⟨

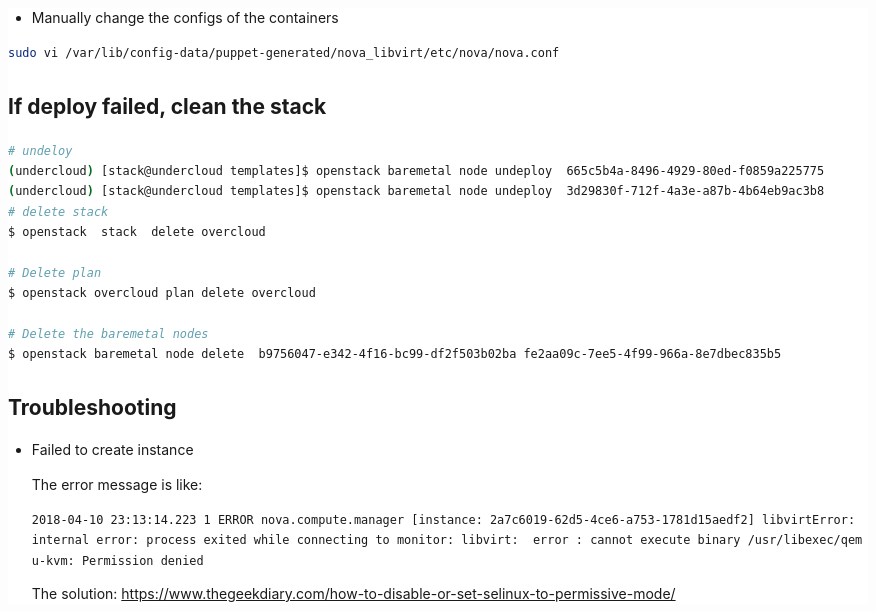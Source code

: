 - Manually change the configs of the containers

```bash
sudo vi /var/lib/config-data/puppet-generated/nova_libvirt/etc/nova/nova.conf
```

## If deploy failed, clean the stack 

```bash
# undeloy
(undercloud) [stack@undercloud templates]$ openstack baremetal node undeploy  665c5b4a-8496-4929-80ed-f0859a225775
(undercloud) [stack@undercloud templates]$ openstack baremetal node undeploy  3d29830f-712f-4a3e-a87b-4b64eb9ac3b8
# delete stack
$ openstack  stack  delete overcloud

# Delete plan
$ openstack overcloud plan delete overcloud

# Delete the baremetal nodes
$ openstack baremetal node delete  b9756047-e342-4f16-bc99-df2f503b02ba fe2aa09c-7ee5-4f99-966a-8e7dbec835b5
```

## Troubleshooting
- Failed to create instance
    
    The error message is like:
    ```bash
    2018-04-10 23:13:14.223 1 ERROR nova.compute.manager [instance: 2a7c6019-62d5-4ce6-a753-1781d15aedf2] libvirtError: internal error: process exited while connecting to monitor: libvirt:  error : cannot execute binary /usr/libexec/qemu-kvm: Permission denied
    ```

    The solution: https://www.thegeekdiary.com/how-to-disable-or-set-selinux-to-permissive-mode/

⟩

• _EXERCISE_: Search the records for the word "templates" and return every line that holds it.

• _EXERCISE RESULT_:
(undercloud) [stack@undercloud templates]$ openstack baremetal node undeploy  665c5b4a-8496-4929-80ed-f0859a225775
(undercloud) [stack@undercloud templates]$ openstack baremetal node undeploy  3d29830f-712f-4a3e-a87b-4b64eb9ac3b8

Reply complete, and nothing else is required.